EXERCISE -
Without any of the pictures, print every record below exactly.

Source data
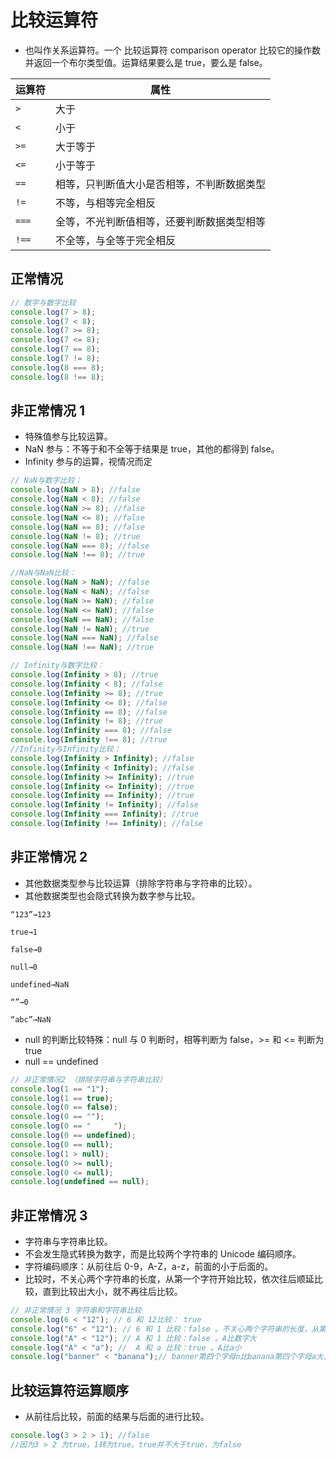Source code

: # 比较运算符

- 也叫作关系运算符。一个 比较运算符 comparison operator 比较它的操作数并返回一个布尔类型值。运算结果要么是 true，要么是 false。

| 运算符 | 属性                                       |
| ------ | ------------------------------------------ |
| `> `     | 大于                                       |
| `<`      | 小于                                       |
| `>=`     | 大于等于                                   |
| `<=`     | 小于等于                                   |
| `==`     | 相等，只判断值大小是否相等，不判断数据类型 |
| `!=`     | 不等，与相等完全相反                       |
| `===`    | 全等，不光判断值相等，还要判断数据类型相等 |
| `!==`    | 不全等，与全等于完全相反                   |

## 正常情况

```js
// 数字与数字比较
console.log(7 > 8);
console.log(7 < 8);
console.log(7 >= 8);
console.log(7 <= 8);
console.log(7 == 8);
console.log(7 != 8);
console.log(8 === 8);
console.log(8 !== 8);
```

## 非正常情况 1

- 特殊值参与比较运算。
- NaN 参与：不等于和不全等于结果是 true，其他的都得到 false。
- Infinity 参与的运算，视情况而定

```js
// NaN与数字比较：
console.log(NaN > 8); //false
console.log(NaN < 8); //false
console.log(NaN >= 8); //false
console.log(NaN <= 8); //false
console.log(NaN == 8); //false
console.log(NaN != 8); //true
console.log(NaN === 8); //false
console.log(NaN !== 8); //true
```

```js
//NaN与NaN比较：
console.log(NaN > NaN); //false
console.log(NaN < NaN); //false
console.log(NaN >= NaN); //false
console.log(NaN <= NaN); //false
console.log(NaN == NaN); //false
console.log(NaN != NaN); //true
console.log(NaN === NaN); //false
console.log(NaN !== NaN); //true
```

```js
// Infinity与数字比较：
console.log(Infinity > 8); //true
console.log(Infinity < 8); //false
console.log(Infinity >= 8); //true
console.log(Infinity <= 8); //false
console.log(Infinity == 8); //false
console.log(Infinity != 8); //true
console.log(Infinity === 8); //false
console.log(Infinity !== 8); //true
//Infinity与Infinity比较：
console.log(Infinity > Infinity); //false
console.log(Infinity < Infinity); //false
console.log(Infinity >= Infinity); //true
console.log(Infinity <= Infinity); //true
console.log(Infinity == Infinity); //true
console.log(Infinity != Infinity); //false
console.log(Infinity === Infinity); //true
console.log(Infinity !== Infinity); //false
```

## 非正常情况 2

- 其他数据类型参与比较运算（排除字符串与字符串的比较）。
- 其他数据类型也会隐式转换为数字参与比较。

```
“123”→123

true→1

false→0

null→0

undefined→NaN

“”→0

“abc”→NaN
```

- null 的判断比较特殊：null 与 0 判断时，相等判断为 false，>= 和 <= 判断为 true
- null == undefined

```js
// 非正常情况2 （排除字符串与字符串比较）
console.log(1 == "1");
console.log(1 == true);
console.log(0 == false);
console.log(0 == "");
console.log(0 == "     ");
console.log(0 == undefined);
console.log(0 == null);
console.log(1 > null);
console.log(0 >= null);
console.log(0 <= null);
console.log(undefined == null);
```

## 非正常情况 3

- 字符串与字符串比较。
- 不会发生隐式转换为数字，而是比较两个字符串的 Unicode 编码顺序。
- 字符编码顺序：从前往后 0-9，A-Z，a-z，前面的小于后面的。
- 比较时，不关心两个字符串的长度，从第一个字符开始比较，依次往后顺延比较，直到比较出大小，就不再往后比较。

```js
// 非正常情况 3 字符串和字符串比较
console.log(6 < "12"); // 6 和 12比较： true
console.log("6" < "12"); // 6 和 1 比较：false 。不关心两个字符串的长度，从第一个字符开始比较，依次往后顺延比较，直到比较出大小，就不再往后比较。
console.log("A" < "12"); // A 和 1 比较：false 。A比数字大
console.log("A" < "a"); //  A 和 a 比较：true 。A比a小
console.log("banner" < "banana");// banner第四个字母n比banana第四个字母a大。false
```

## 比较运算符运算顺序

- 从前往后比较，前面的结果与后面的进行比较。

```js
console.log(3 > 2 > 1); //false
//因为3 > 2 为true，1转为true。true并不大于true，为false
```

TASK ANSWER -
Source code

: # 比较运算符

- 也叫作关系运算符。一个 比较运算符 comparison operator 比较它的操作数并返回一个布尔类型值。运算结果要么是 true，要么是 false。

| 运算符 | 属性                                       |
| ------ | ------------------------------------------ |
| `> `     | 大于                                       |
| `<`      | 小于                                       |
| `>=`     | 大于等于                                   |
| `<=`     | 小于等于                                   |
| `==`     | 相等，只判断值大小是否相等，不判断数据类型 |
| `!=`     | 不等，与相等完全相反                       |
| `===`    | 全等，不光判断值相等，还要判断数据类型相等 |
| `!==`    | 不全等，与全等于完全相反                   |

## 正常情况

```js
// 数字与数字比较
console.log(7 > 8);
console.log(7 < 8);
console.log(7 >= 8);
console.log(7 <= 8);
console.log(7 == 8);
console.log(7 != 8);
console.log(8 === 8);
console.log(8 !== 8);
```

## 非正常情况 1

- 特殊值参与比较运算。
- NaN 参与：不等于和不全等于结果是 true，其他的都得到 false。
- Infinity 参与的运算，视情况而定

```js
// NaN与数字比较：
console.log(NaN > 8); //false
console.log(NaN < 8); //false
console.log(NaN >= 8); //false
console.log(NaN <= 8); //false
console.log(NaN == 8); //false
console.log(NaN != 8); //true
console.log(NaN === 8); //false
console.log(NaN !== 8); //true
```

```js
//NaN与NaN比较：
console.log(NaN > NaN); //false
console.log(NaN < NaN); //false
console.log(NaN >= NaN); //false
console.log(NaN <= NaN); //false
console.log(NaN == NaN); //false
console.log(NaN != NaN); //true
console.log(NaN === NaN); //false
console.log(NaN !== NaN); //true
```

```js
// Infinity与数字比较：
console.log(Infinity > 8); //true
console.log(Infinity < 8); //false
console.log(Infinity >= 8); //true
console.log(Infinity <= 8); //false
console.log(Infinity == 8); //false
console.log(Infinity != 8); //true
console.log(Infinity === 8); //false
console.log(Infinity !== 8); //true
//Infinity与Infinity比较：
console.log(Infinity > Infinity); //false
console.log(Infinity < Infinity); //false
console.log(Infinity >= Infinity); //true
console.log(Infinity <= Infinity); //true
console.log(Infinity == Infinity); //true
console.log(Infinity != Infinity); //false
console.log(Infinity === Infinity); //true
console.log(Infinity !== Infinity); //false
```

## 非正常情况 2

- 其他数据类型参与比较运算（排除字符串与字符串的比较）。
- 其他数据类型也会隐式转换为数字参与比较。

```
“123”→123

true→1

false→0

null→0

undefined→NaN

“”→0

“abc”→NaN
```

- null 的判断比较特殊：null 与 0 判断时，相等判断为 false，>= 和 <= 判断为 true
- null == undefined

```js
// 非正常情况2 （排除字符串与字符串比较）
console.log(1 == "1");
console.log(1 == true);
console.log(0 == false);
console.log(0 == "");
console.log(0 == "     ");
console.log(0 == undefined);
console.log(0 == null);
console.log(1 > null);
console.log(0 >= null);
console.log(0 <= null);
console.log(undefined == null);
```

## 非正常情况 3

- 字符串与字符串比较。
- 不会发生隐式转换为数字，而是比较两个字符串的 Unicode 编码顺序。
- 字符编码顺序：从前往后 0-9，A-Z，a-z，前面的小于后面的。
- 比较时，不关心两个字符串的长度，从第一个字符开始比较，依次往后顺延比较，直到比较出大小，就不再往后比较。

```js
// 非正常情况 3 字符串和字符串比较
console.log(6 < "12"); // 6 和 12比较： true
console.log("6" < "12"); // 6 和 1 比较：false 。不关心两个字符串的长度，从第一个字符开始比较，依次往后顺延比较，直到比较出大小，就不再往后比较。
console.log("A" < "12"); // A 和 1 比较：false 。A比数字大
console.log("A" < "a"); //  A 和 a 比较：true 。A比a小
console.log("banner" < "banana");// banner第四个字母n比banana第四个字母a大。false
```

## 比较运算符运算顺序

- 从前往后比较，前面的结果与后面的进行比较。

```js
console.log(3 > 2 > 1); //false
//因为3 > 2 为true，1转为true。true并不大于true，为false
```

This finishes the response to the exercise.